When we started, the tank was a lot more orderly: you could definitely say that all the molecules of dye were confined to a specific volume. But now the whole tank is a uniform mix. The dye molecules are everywhere.
The Second Law
So let’s come back to the Second Law. Entropy always increases. If I showed you a video of the dye dispersing through the tank, you’d accept it as how things happened. But if I played it backwards and you saw the dye all going back into one half of the tank, you’d say “Oh, this is backwards.” The chances of the water and dye molecules just randomly moving into that configuration are … well, not actually zero, but so very unlikely that it’s nonsensical.
Similarly, if I showed you a video of a hammer smashing a teacup, no problem, but if I ran it backwards, you’d know. No one has ever pulled a hammer away from shards of porcelain and had the resulting motion pull them back together as a teacup.
To understand why this is, imagine cleaning your room.
Your room can be messy in far, far more ways than it can be tidy. Assuming your idea of “tidy” is close to normal, your clothes need to be folded up and in specific drawers, or at least in a hamper, for the room to be tidy. But for your room to be messy, they can be anywhere in the room. On the bed, under the bed, on your desk, hanging from the ceiling fan, you name it.
Many ways to be messy. Few to be tidy. So just as a matter of probability, imagine someone sort of picked up your room and shook it as one would shake a snowglobe. It’s not likely that most things will go into a more orderly configuration than before; probably it becomes a big mess.
Welcome to entropy. Entropy in a closed system always increases.
But wait, you say. I cleaned my room. Didn’t I reverse entropy? Well, yes, but you brought energy into your room (in the form of the energy you possess, which in turn came from your food) – so your room is not a closed system. You had to expend energy to fix the entropy in your room – and guess what, the CO2 you exhaled, and your other waste products, increased the entropy in the environment overall.
Another example is ice. If you want to turn liquid water into ice, which is a more orderly state, you have to expend energy. I’ve never yet seen a refrigerator which ran without being plugged in.
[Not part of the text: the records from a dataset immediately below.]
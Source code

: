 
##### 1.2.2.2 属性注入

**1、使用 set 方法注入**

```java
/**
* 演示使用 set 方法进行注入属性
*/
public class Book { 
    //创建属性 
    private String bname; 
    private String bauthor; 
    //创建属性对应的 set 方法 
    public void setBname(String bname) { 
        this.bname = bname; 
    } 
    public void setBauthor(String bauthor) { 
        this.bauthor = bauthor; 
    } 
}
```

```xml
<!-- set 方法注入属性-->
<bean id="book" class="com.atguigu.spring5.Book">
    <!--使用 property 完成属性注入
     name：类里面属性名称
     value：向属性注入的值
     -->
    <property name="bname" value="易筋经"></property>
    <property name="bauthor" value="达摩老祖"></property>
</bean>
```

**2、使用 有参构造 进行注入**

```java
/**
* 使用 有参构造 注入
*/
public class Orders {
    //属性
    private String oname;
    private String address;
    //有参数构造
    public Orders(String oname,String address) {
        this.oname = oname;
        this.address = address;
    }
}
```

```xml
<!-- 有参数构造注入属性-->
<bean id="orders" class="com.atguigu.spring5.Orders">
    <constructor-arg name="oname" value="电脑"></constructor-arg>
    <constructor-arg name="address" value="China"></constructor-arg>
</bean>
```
Wait a minute. There’s ice in space, right? No one’s running a fridge on the surface of Mars! Right, but the surface of Mars isn’t a closed system: heat radiates off of Mars right back into space. You want your fridge to be as close to a closed system as possible – and if it isn’t for long, your parents will yell at you for it.
Okay. There you have it. Entropy can be thought of simply as a measurement of either how much wasted energy there is in a system, or of how disorderly/chaotic the system is.
Now for the depressing bit: The entire universe is by definition a closed system, because there’s nothing outside of it for it to exchange energy with, by definition. And if the total entropy in any closed system must always increase … you guessed it. The total entropy in the entire universe will always increase … until the entire cosmos is nothing but wasted heat, dissipated so far as to be useless; nothing but disorder.
This is how things end: not with a bang, not even with a whimper precisely, but with a broken teacup and a messy room.